A: I am happy to hear that your son has successfully finished treatment and is making progress with speech, PT/OT. In general, most young children (like your son) with this tumor tend to recover significantly in terms of neurologic disability. This may take up to a year or so, and in some cases longer. However, it may depend on what kind of and how much disability he has had to begin with. I would highly encourage continuing the therapy.
Q: My 59-year-old husband's gbm recurrence after 7 years, after a clinical trial through M.D. Anderson and high-dose Temodar and being on Temodar for 3 years. Tumor is now stable again (2 stereotactic radiosurgery treatments) and back on Temodar. However, prior to recurrence diagnosed in May 2013, he walked and had really no problems. Now he cannot even roll over in bed, cannot sit up on his own and has become so disabled in 3 months I am having to get a Hoyer lift to even move him to a portable commode and power wheelchair and use a disabled Handivan for doctor appointments. Is this due to tumor regrowth, location of new tumor or stereotactic treatments? Will he ever get any degree of mobility back? As it stands now, he will never qualify for another clinical trial. Thanks for any info.
A: I am sorry to hear about your husband's disability. There may be several reasons why he may be so disabled within such a short period of time. It may be that he has hydrocephalus – enlarged ventricles due to increased fluid, which can be seen after treatment over time in some patients; this can lead to problems in walking, in addition to memory issues and urinary incontinence. This can be treated by a simple surgery.

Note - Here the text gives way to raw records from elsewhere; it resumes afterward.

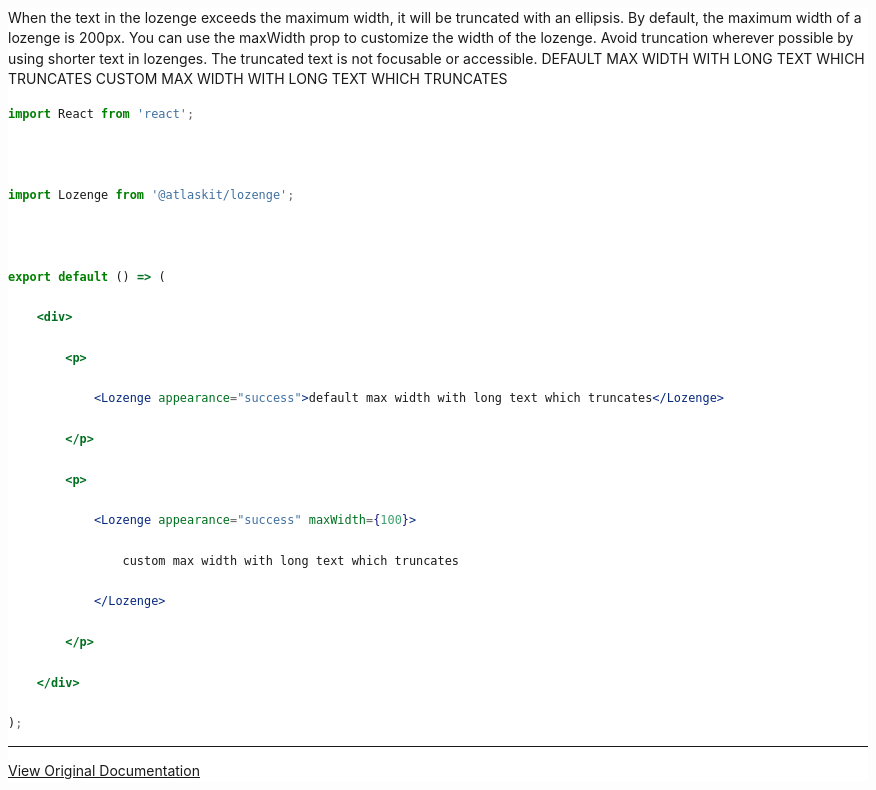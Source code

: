 When the text in the lozenge exceeds the maximum width, it will be truncated with an ellipsis. By default, the maximum width of a lozenge is 200px. You can use the maxWidth prop to customize the width of the lozenge. Avoid truncation wherever possible by using shorter text in lozenges. The truncated text is not focusable or accessible. DEFAULT MAX WIDTH WITH LONG TEXT WHICH TRUNCATES CUSTOM MAX WIDTH WITH LONG TEXT WHICH TRUNCATES 

```jsx
import React from 'react';



import Lozenge from '@atlaskit/lozenge';



export default () => (

	<div>

		<p>

			<Lozenge appearance="success">default max width with long text which truncates</Lozenge>

		</p>

		<p>

			<Lozenge appearance="success" maxWidth={100}>

				custom max width with long text which truncates

			</Lozenge>

		</p>

	</div>

);
```

---

[View Original Documentation](https://atlassian.design/components/lozenge/examples)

If the MRI of the brain looks like there is stable disease and no reason for his deterioration, I would also suggest obtaining an MRI of the spine and potentially a spinal tap, to make sure there is no disease/tumor in the spinal cord.
It is difficult to comment on how much mobility he will get back or not without knowing for sure what the cause is. While he is undergoing tests to determine this, I think physical therapy is very important if it is possible.
In terms of clinical trials, there are several factors that come into play, depending on what type of trial it is, what drug, neurologic status and overall health.
The information contained above is general in nature and is not intended as a guide to self-medication by consumers or meant to substitute for advice provided by your own physician or other medical professional.